For Queens House, staying relevant isn’t just about attracting people away from their home offices or coffee shops. It’s about becoming a place that St Albans itself values.
This is how coworking spaces in regional towns provide unique opportunities. They don’t need to compete with central London offices on location; they offer something different. By becoming part of the local fabric, they provide more than just a place to work, as hubs where businesses, freelancers, and the wider community can connect.
The value of co
As a coworking space matures, the focus naturally shifts from introducing people to the space to understanding which parts of the experience make them want to stay.
At last year’s launch party, stacks of free coworking day passes were given out to guests on arrival. It’s a smart idea following a new opening, however, coworking day passes are a challenging offer to uphold.
On the one hand, the offer removes barriers to enter workspaces, providing people with a taste of what coworking is like. But in reality, many workspace operators want conversion, and freebies don’t always do that because people exploit the offer to the point where the workspace loses its value. They won’t pay for a membership when they associate a coworking space with being free.
This year’s decision not to offer freebies signals that the business has matured, shifting the focus from generating awareness to attracting people who want to become part of the workspace.
From what I saw last week, that’s really working. While members and those familiar with the space were outside chatting and basking in the evening sunshine, the team were giving visitors tours of the space. This gave them an opportunity to look around and get a sense of its vibe without any commitment.
There’s an important distinction between creating awareness and creating belonging. In the early days, getting people through the door is essential. But as a workspace matures, the goal shifts from convincing people to visit to giving them a reason to stay.
A real measure of success
A year on, Queens House feels more confident in what it offers. It’s no longer just introducing people to a new workspace; it’s inviting them into a community that already exists.

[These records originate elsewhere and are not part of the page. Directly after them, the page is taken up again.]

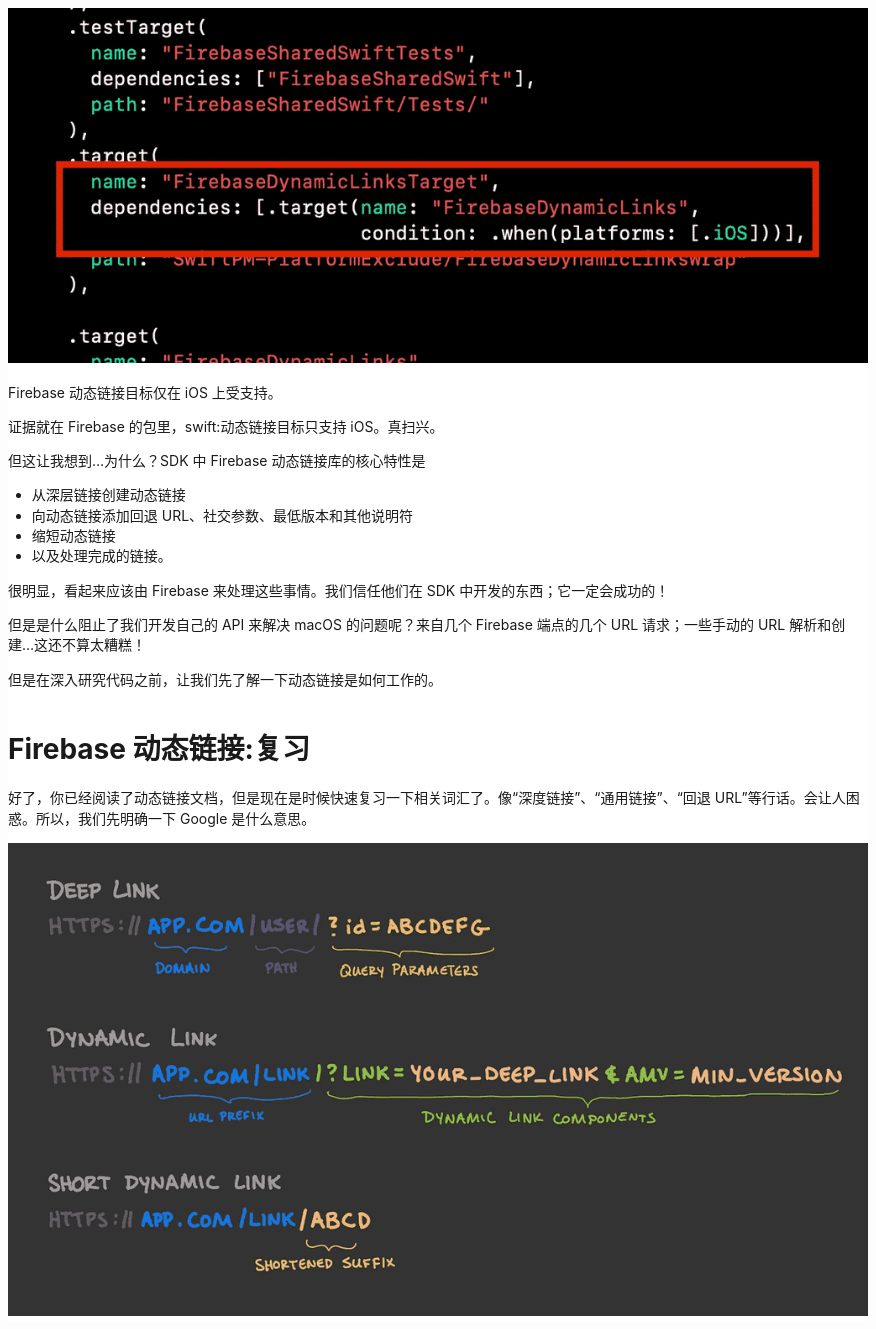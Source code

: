 ![](img/e875420b3cf2efc559fc535330917974.png)

Firebase 动态链接目标仅在 iOS 上受支持。

证据就在 Firebase 的包里，swift:动态链接目标只支持 iOS。真扫兴。

但这让我想到…为什么？SDK 中 Firebase 动态链接库的核心特性是

*   从深层链接创建动态链接
*   向动态链接添加回退 URL、社交参数、最低版本和其他说明符
*   缩短动态链接
*   以及处理完成的链接。

很明显，看起来应该由 Firebase 来处理这些事情。我们信任他们在 SDK 中开发的东西；它一定会成功的！

但是是什么阻止了我们开发自己的 API 来解决 macOS 的问题呢？来自几个 Firebase 端点的几个 URL 请求；一些手动的 URL 解析和创建…这还不算太糟糕！

但是在深入研究代码之前，让我们先了解一下动态链接是如何工作的。

# Firebase 动态链接:复习

好了，你已经阅读了动态链接文档，但是现在是时候快速复习一下相关词汇了。像“深度链接”、“通用链接”、“回退 URL”等行话。会让人困惑。所以，我们先明确一下 Google 是什么意思。

![](img/4a36ebd5ddea574ba65e3721637a8a80.png)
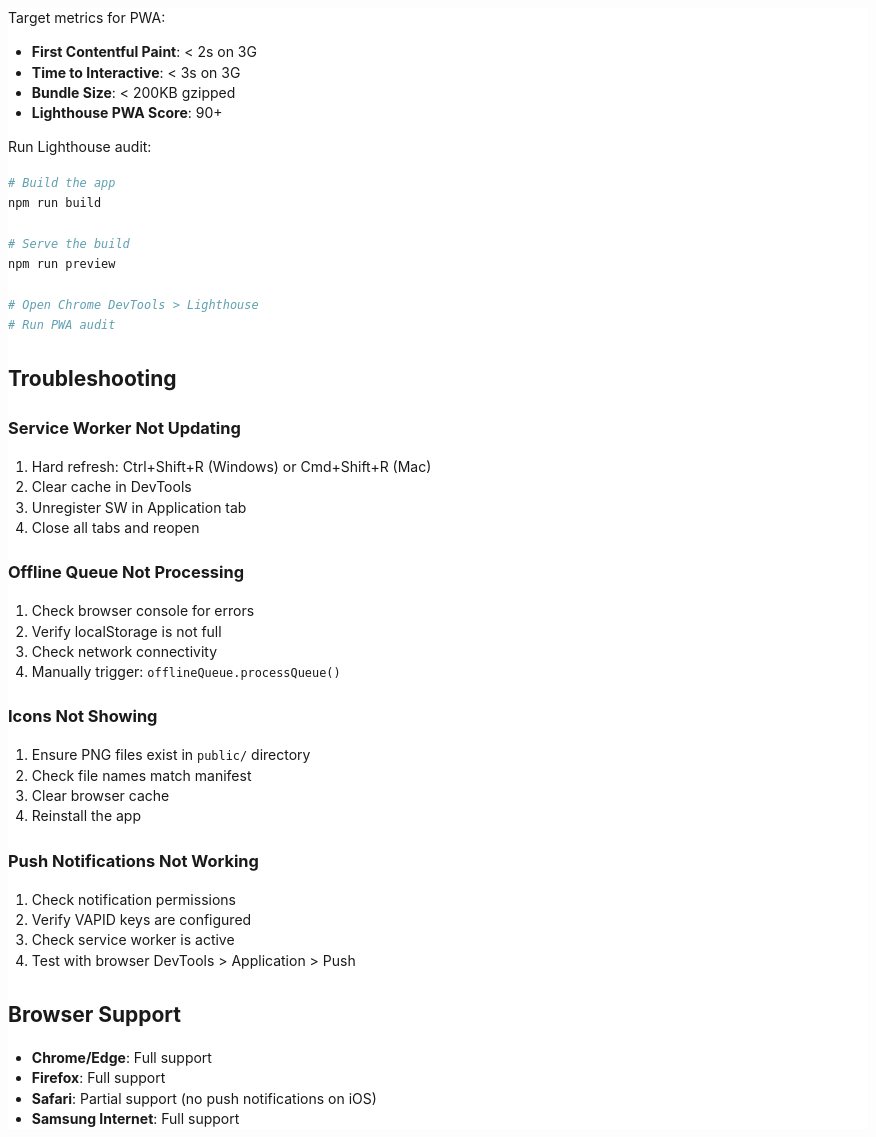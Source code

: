 Target metrics for PWA:

- **First Contentful Paint**: < 2s on 3G
- **Time to Interactive**: < 3s on 3G
- **Bundle Size**: < 200KB gzipped
- **Lighthouse PWA Score**: 90+

Run Lighthouse audit:

```bash
# Build the app
npm run build

# Serve the build
npm run preview

# Open Chrome DevTools > Lighthouse
# Run PWA audit
```

## Troubleshooting

### Service Worker Not Updating

1. Hard refresh: Ctrl+Shift+R (Windows) or Cmd+Shift+R (Mac)
2. Clear cache in DevTools
3. Unregister SW in Application tab
4. Close all tabs and reopen

### Offline Queue Not Processing

1. Check browser console for errors
2. Verify localStorage is not full
3. Check network connectivity
4. Manually trigger: `offlineQueue.processQueue()`

### Icons Not Showing

1. Ensure PNG files exist in `public/` directory
2. Check file names match manifest
3. Clear browser cache
4. Reinstall the app

### Push Notifications Not Working

1. Check notification permissions
2. Verify VAPID keys are configured
3. Check service worker is active
4. Test with browser DevTools > Application > Push

## Browser Support

- **Chrome/Edge**: Full support
- **Firefox**: Full support
- **Safari**: Partial support (no push notifications on iOS)
- **Samsung Internet**: Full support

Opening a coworking space might create a moment but staying relevant means becoming part of people’s routines, relationships, and the wider community around it.
And that’s when a coworking space becomes more than somewhere people work, more about creating a sense of belonging and finding its place in the local community.
Thank you to Zoe and the team at Spaces to Places for the invite to last week’s event. I can’t wait to see where the next year takes Queens House!